First, some states, like Virginia, require businesses to obtain affirmative consent to collect and use a consumer’s geolocation data. Opt-in requirements force retailers to waste time and resources obtaining consent when most consumers—around 70 percent—are willing to share their location data. A better approach would be to simply let consumers opt-out of sharing location data. Indeed, both Android and iOS mobile operating systems already provide consumers controls to manage their location sharing settings. 

Second, competing state privacy frameworks are creating a patchwork of different, often conflicting and changing, privacy regulations. Virtually every major U.S. retailer has an online presence targeting all 50 states that is enhanced or informed by geolocation data. The interstate nature of online commerce means retailers cannot afford to ignore any state or its regulations in the course of business operations. This fragmented regulatory landscape dampens innovation by forcing businesses to waste time and resources on compliance efforts.
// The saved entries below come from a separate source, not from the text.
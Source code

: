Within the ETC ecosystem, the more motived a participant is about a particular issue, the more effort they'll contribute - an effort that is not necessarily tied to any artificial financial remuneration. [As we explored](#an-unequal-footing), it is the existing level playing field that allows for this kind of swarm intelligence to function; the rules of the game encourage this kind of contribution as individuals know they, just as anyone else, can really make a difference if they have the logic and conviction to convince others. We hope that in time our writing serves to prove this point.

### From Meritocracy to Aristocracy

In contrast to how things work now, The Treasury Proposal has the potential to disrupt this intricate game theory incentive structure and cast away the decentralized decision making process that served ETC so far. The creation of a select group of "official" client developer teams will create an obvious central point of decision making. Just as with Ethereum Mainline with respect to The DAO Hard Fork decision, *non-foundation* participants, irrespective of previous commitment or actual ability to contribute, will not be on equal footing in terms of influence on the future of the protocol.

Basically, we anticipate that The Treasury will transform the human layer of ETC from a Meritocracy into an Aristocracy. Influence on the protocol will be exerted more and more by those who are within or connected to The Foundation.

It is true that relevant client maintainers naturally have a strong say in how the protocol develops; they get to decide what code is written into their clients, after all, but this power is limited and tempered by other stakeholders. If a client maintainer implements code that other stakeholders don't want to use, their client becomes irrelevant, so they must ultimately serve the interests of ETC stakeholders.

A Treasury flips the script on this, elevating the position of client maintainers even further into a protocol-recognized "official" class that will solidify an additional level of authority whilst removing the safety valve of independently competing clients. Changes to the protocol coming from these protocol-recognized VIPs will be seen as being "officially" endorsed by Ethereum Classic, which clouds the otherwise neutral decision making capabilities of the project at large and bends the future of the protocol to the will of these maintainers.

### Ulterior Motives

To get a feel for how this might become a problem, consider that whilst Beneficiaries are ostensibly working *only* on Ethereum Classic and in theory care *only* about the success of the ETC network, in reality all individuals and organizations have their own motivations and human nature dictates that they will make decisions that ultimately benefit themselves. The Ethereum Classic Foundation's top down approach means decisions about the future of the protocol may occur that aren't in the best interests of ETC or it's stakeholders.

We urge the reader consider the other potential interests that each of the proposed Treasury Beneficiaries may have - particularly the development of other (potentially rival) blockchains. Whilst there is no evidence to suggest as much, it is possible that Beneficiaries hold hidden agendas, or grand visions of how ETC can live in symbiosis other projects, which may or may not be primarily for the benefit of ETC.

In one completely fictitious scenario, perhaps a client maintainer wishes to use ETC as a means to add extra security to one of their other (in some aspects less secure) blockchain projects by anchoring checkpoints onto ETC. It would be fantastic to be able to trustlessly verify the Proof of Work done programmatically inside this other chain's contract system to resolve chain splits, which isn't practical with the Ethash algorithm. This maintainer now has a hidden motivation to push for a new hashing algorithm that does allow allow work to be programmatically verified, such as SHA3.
Moreover, legal ambiguities about what counts as geolocation data force businesses to limit their use of this information to avoid running afoul of the law.

Expenses for compliance, maintenance, and statutory damages can be significant for businesses. Shortly before it became effective, the California Attorney General’s office estimated that initial compliance costs for the California Consumer Privacy Act would reach $55 billion. As more states adopt privacy laws, these costs multiply. Retailers will either have to take on these expenses, which are passed on to consumers in the form of higher prices, or limit their use of consumer data, which will make them less competitive in the long term. 

Congress can address this problem by enacting a comprehensive national privacy framework that preempts state laws, establishes basic consumer data rights, streamlines regulation, and minimizes the impact on innovation. The new privacy laws in California, Virginia, and Colorado portend an incoming glut of privacy legislation from state policymakers and Congress should act swiftly before the problem gets worse. A narrowly focused federal privacy law would also minimize compliance costs for businesses while still improving consumer data protection. 

Importantly, any new federal framework should not treat all data the same but instead create rules that mirror the sensitivity of the data and the context in which it is collected. This means that while precise location data may be sensitive data, when it is collected in mundane contexts, such as by a grocery store or a movie theater, there is no need for the strictest rules. The risk of consumer harm in such everyday situations is minimal and does not warrant overbearing privacy regulations that would reduce other consumer benefits. By creating a tiered set of rules, businesses can focus on providing consumers the strongest privacy protections where it matters while avoiding unnecessary compliance costs.

Some of these new and proposed state privacy laws would significantly curtail the use of geolocation data in retail. Without reasonable access to identifiable geolocation data, retailers cannot efficiently geotarget advertisements to interested consumers, interact with in-store customers through beacon technology, or use geolocation data to improve business operations. As policymakers develop privacy legislation, they should consider and protect the role of data in retail innovation.